• _WORK TASK_: Return only the lines of the listing below that run from the line with "#### Capabilities" through the line with "- Prioritization: 可以讓某些cgroup資源使用優先度最高", both ends included, exactly as written.

• _EXTRACTED DATA_:
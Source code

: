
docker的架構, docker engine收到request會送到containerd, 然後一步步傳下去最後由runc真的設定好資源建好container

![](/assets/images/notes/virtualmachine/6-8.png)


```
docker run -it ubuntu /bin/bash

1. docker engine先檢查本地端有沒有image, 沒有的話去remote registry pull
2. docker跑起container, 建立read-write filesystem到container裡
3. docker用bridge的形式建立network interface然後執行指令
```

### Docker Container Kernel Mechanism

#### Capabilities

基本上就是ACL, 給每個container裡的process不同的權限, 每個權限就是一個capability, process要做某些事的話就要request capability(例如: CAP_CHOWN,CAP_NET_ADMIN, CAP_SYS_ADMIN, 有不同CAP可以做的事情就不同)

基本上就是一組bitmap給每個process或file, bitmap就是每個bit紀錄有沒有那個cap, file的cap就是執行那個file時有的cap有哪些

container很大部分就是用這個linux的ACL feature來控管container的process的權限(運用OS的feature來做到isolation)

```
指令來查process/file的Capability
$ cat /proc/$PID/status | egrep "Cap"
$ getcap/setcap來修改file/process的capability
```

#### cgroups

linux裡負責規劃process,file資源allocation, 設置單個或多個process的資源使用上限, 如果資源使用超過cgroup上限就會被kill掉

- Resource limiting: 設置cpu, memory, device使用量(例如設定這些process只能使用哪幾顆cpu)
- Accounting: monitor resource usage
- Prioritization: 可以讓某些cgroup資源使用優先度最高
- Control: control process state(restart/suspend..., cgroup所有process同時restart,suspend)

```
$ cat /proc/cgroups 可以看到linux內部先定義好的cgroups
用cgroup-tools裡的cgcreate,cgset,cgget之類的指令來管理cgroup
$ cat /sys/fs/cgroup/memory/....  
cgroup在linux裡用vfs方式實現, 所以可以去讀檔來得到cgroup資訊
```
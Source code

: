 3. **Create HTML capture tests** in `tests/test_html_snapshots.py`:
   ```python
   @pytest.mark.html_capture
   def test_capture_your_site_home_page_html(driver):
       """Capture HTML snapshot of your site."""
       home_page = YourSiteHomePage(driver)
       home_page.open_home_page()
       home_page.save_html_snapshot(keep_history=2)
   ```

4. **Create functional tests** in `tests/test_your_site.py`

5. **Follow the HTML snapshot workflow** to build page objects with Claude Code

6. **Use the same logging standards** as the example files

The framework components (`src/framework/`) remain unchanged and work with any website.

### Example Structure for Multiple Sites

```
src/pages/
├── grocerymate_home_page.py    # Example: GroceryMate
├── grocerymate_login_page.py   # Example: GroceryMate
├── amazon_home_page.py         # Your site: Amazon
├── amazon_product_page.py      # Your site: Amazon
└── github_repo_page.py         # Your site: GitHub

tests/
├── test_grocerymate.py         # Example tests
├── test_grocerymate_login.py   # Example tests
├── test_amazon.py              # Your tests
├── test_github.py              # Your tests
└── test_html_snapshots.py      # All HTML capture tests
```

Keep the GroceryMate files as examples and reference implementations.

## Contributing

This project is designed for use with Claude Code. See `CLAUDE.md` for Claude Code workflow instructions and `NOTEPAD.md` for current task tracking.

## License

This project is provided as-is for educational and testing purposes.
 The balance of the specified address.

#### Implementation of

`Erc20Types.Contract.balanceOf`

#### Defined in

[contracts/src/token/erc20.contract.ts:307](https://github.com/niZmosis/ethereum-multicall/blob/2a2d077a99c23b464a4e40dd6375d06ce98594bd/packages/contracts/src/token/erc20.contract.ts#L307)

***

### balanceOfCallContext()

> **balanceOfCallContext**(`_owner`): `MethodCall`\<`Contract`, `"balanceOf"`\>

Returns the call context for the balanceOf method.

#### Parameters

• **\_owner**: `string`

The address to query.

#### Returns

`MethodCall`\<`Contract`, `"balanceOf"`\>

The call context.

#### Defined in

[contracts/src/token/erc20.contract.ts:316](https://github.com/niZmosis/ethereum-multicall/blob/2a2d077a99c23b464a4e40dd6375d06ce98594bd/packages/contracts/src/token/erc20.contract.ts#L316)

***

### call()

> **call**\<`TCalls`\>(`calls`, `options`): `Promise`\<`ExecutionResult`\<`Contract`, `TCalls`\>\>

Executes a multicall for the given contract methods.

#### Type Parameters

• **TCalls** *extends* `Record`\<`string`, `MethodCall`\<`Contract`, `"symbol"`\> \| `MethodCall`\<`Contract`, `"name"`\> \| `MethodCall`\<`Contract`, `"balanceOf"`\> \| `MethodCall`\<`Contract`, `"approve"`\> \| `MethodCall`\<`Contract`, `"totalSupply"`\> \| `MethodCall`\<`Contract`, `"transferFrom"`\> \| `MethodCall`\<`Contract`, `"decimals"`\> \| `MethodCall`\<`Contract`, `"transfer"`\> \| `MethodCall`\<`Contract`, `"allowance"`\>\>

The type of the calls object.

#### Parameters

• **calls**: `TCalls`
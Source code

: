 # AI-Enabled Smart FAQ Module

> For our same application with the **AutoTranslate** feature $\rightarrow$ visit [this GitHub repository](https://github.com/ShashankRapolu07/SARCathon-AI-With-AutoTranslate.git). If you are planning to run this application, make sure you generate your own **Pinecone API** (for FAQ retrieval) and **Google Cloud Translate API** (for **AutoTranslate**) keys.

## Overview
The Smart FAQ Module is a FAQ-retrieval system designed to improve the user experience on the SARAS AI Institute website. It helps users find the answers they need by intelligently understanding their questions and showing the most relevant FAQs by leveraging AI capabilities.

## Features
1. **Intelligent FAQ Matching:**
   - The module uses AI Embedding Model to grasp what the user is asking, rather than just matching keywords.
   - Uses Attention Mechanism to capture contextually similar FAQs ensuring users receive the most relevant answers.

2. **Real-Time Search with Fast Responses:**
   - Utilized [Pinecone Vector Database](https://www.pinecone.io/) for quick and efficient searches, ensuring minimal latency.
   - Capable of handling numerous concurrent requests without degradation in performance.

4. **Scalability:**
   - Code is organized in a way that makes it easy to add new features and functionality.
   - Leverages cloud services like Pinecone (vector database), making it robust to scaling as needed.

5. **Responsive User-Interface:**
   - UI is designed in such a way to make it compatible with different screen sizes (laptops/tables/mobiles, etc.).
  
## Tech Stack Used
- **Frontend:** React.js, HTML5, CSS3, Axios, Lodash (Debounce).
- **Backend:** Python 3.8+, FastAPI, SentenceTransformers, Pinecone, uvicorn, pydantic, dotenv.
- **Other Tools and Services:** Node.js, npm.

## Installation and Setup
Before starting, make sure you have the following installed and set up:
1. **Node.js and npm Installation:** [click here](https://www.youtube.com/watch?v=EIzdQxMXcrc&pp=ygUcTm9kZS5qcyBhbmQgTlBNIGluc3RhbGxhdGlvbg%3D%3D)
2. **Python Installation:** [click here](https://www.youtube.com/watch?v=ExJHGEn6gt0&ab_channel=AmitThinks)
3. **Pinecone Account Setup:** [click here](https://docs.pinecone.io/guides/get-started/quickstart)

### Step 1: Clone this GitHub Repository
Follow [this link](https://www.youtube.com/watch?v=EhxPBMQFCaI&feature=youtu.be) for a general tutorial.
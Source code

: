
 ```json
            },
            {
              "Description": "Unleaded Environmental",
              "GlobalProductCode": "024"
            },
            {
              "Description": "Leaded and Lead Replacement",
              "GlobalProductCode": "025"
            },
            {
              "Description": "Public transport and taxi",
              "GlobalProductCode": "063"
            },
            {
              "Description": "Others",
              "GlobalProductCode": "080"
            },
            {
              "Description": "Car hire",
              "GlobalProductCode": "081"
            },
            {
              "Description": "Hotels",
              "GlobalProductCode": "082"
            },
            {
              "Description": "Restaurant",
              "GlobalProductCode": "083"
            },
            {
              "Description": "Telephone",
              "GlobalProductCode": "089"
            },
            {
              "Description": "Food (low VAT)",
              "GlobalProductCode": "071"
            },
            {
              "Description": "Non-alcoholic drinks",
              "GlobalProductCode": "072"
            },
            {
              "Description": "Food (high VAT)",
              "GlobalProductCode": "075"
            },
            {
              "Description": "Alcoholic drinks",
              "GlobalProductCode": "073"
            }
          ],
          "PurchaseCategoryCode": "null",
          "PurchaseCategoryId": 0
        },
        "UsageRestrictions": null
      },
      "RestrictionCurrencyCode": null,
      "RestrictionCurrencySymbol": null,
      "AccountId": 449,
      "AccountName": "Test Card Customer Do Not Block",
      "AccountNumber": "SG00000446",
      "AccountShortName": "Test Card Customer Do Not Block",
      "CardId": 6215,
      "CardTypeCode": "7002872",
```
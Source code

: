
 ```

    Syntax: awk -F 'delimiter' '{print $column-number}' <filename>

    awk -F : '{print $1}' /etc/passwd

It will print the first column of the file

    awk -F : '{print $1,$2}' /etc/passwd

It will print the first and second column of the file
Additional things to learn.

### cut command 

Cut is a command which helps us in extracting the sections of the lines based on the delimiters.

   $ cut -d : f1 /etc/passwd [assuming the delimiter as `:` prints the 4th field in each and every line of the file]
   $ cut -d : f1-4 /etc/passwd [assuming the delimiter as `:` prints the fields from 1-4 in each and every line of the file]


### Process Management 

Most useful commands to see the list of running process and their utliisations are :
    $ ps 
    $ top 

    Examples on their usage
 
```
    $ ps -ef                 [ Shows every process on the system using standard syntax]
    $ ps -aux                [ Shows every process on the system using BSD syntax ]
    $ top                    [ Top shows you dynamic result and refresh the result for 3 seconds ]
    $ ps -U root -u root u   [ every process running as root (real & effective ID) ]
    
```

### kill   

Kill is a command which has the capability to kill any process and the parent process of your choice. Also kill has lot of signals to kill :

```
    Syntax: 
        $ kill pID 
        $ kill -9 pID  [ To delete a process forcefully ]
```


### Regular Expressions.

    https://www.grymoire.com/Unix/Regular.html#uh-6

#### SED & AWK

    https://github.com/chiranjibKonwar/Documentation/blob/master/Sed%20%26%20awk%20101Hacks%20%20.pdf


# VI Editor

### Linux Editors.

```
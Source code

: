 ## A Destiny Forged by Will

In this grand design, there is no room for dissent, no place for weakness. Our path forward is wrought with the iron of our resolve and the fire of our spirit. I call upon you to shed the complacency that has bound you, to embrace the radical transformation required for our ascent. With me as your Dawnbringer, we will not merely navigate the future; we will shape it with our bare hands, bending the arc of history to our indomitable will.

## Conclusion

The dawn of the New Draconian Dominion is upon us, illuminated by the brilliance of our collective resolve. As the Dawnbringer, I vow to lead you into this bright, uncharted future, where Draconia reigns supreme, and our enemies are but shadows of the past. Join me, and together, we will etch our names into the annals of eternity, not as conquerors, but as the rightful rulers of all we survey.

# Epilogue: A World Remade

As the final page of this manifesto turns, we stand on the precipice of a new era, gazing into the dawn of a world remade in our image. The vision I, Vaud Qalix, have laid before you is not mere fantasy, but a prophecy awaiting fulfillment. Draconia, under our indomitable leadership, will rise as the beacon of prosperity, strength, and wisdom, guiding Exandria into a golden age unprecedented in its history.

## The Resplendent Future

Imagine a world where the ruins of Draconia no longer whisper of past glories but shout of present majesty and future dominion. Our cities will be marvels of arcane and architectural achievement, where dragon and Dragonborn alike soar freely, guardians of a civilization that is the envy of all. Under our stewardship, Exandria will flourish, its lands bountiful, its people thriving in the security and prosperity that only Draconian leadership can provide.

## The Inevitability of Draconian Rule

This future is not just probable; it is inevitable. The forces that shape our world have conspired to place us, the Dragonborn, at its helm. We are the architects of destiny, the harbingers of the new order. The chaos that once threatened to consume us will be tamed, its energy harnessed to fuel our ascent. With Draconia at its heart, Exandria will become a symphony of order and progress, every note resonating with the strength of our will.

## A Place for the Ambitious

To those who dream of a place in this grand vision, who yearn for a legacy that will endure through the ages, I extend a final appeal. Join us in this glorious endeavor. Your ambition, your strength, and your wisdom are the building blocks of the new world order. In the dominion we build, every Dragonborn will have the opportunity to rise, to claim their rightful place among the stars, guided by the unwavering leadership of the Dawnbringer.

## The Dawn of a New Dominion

• _ANSWER BELOW_:
#### Capabilities

基本上就是ACL, 給每個container裡的process不同的權限, 每個權限就是一個capability, process要做某些事的話就要request capability(例如: CAP_CHOWN,CAP_NET_ADMIN, CAP_SYS_ADMIN, 有不同CAP可以做的事情就不同)

基本上就是一組bitmap給每個process或file, bitmap就是每個bit紀錄有沒有那個cap, file的cap就是執行那個file時有的cap有哪些

container很大部分就是用這個linux的ACL feature來控管container的process的權限(運用OS的feature來做到isolation)

```
指令來查process/file的Capability
$ cat /proc/$PID/status | egrep "Cap"
$ getcap/setcap來修改file/process的capability
```

#### cgroups

linux裡負責規劃process,file資源allocation, 設置單個或多個process的資源使用上限, 如果資源使用超過cgroup上限就會被kill掉

- Resource limiting: 設置cpu, memory, device使用量(例如設定這些process只能使用哪幾顆cpu)
- Accounting: monitor resource usage
- Prioritization: 可以讓某些cgroup資源使用優先度最高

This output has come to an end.